### Brief
Make an exact copy of the records below, excluding images.

### Records
════════

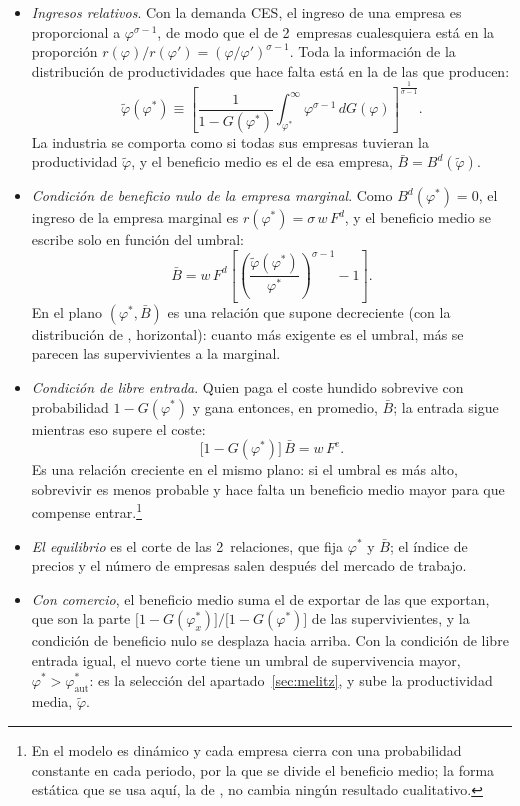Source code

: \documentclass[11pt]{article}
\begin{document}
\begin{itemize}
\item \emph{Ingresos relativos}. Con la demanda CES, el ingreso de una empresa es proporcional a $\varphi^{\sigma-1}$, de modo que el de 2~empresas cualesquiera está en la proporción $r(\varphi)/r(\varphi')=(\varphi/\varphi')^{\sigma-1}$. Toda la información de la distribución de productividades que hace falta está en la  de las que producen:
  $$\tilde\varphi(\varphi^*)\equiv\left[\frac{1}{1-G(\varphi^*)}\int_{\varphi^*}^{\infty}\varphi^{\sigma-1}\,dG(\varphi)\right]^{\frac{1}{\sigma-1}}.$$
  La industria se comporta como si todas sus empresas tuvieran la productividad $\tilde\varphi$, y el beneficio medio es el de esa empresa, $\bar B=B^d(\tilde\varphi)$.
\item \emph{Condición de beneficio nulo de la empresa marginal}. Como $B^d(\varphi^*)=0$, el ingreso de la empresa marginal es $r(\varphi^*)=\sigma\,w\,F^d$, y el beneficio medio se escribe solo en función del umbral:
  $$\bar B=w\,F^d\left[\left(\frac{\tilde\varphi(\varphi^*)}{\varphi^*}\right)^{\sigma-1}-1\right].$$
  En el plano $(\varphi^*,\bar B)$ es una relación que \textcite{Melitz2003Impact} supone decreciente (con la distribución de , horizontal): cuanto más exigente es el umbral, más se parecen las supervivientes a la marginal.
\item \emph{Condición de libre entrada}. Quien paga el coste hundido sobrevive con probabilidad $1-G(\varphi^*)$ y gana entonces, en promedio, $\bar B$; la entrada sigue mientras eso supere el coste:
  $$\big[1-G(\varphi^*)\big]\,\bar B=w\,F^e.$$
  Es una relación creciente en el mismo plano: si el umbral es más alto, sobrevivir es menos probable y hace falta un beneficio medio mayor para que compense entrar.\footnote{En \textcite{Melitz2003Impact} el modelo es dinámico y cada empresa cierra con una probabilidad constante en cada periodo, por la que se divide el beneficio medio; la forma estática que se usa aquí, la de \textcite{MelitzRedding2014Heterogeneous}, no cambia ningún resultado cualitativo.}
\item \emph{El equilibrio} es el corte de las 2~relaciones, que fija $\varphi^*$ y $\bar B$; el índice de precios y el número de empresas salen después del mercado de trabajo.\findemo
\item \emph{Con comercio}, el beneficio medio suma el de exportar de las que exportan, que son la parte $\big[1-G(\varphi^*_x)\big]/\big[1-G(\varphi^*)\big]$ de las supervivientes, y la condición de beneficio nulo se desplaza hacia arriba. Con la condición de libre entrada igual, el nuevo corte tiene un umbral de supervivencia mayor, $\varphi^*>\varphi^*_{\mathrm{aut}}$: es la selección del apartado~\ref{sec:melitz}, y sube la productividad media, $\tilde\varphi$.

\end{itemize}
\end{document}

════════

### Task result
Source code

: \documentclass[11pt]{article}
\begin{document}
\begin{itemize}
\item \emph{Ingresos relativos}. Con la demanda CES, el ingreso de una empresa es proporcional a $\varphi^{\sigma-1}$, de modo que el de 2~empresas cualesquiera está en la proporción $r(\varphi)/r(\varphi')=(\varphi/\varphi')^{\sigma-1}$. Toda la información de la distribución de productividades que hace falta está en la  de las que producen:
  $$\tilde\varphi(\varphi^*)\equiv\left[\frac{1}{1-G(\varphi^*)}\int_{\varphi^*}^{\infty}\varphi^{\sigma-1}\,dG(\varphi)\right]^{\frac{1}{\sigma-1}}.$$
  La industria se comporta como si todas sus empresas tuvieran la productividad $\tilde\varphi$, y el beneficio medio es el de esa empresa, $\bar B=B^d(\tilde\varphi)$.
\item \emph{Condición de beneficio nulo de la empresa marginal}. Como $B^d(\varphi^*)=0$, el ingreso de la empresa marginal es $r(\varphi^*)=\sigma\,w\,F^d$, y el beneficio medio se escribe solo en función del umbral:
  $$\bar B=w\,F^d\left[\left(\frac{\tilde\varphi(\varphi^*)}{\varphi^*}\right)^{\sigma-1}-1\right].$$
  En el plano $(\varphi^*,\bar B)$ es una relación que \textcite{Melitz2003Impact} supone decreciente (con la distribución de , horizontal): cuanto más exigente es el umbral, más se parecen las supervivientes a la marginal.
\item \emph{Condición de libre entrada}. Quien paga el coste hundido sobrevive con probabilidad $1-G(\varphi^*)$ y gana entonces, en promedio, $\bar B$; la entrada sigue mientras eso supere el coste:
  $$\big[1-G(\varphi^*)\big]\,\bar B=w\,F^e.$$
  Es una relación creciente en el mismo plano: si el umbral es más alto, sobrevivir es menos probable y hace falta un beneficio medio mayor para que compense entrar.\footnote{En \textcite{Melitz2003Impact} el modelo es dinámico y cada empresa cierra con una probabilidad constante en cada periodo, por la que se divide el beneficio medio; la forma estática que se usa aquí, la de \textcite{MelitzRedding2014Heterogeneous}, no cambia ningún resultado cualitativo.}
\item \emph{El equilibrio} es el corte de las 2~relaciones, que fija $\varphi^*$ y $\bar B$; el índice de precios y el número de empresas salen después del mercado de trabajo.\findemo
\item \emph{Con comercio}, el beneficio medio suma el de exportar de las que exportan, que son la parte $\big[1-G(\varphi^*_x)\big]/\big[1-G(\varphi^*)\big]$ de las supervivientes, y la condición de beneficio nulo se desplaza hacia arriba. Con la condición de libre entrada igual, el nuevo corte tiene un umbral de supervivencia mayor, $\varphi^*>\varphi^*_{\mathrm{aut}}$: es la selección del apartado~\ref{sec:melitz}, y sube la productividad media, $\tilde\varphi$.

\end{itemize}
\end{document}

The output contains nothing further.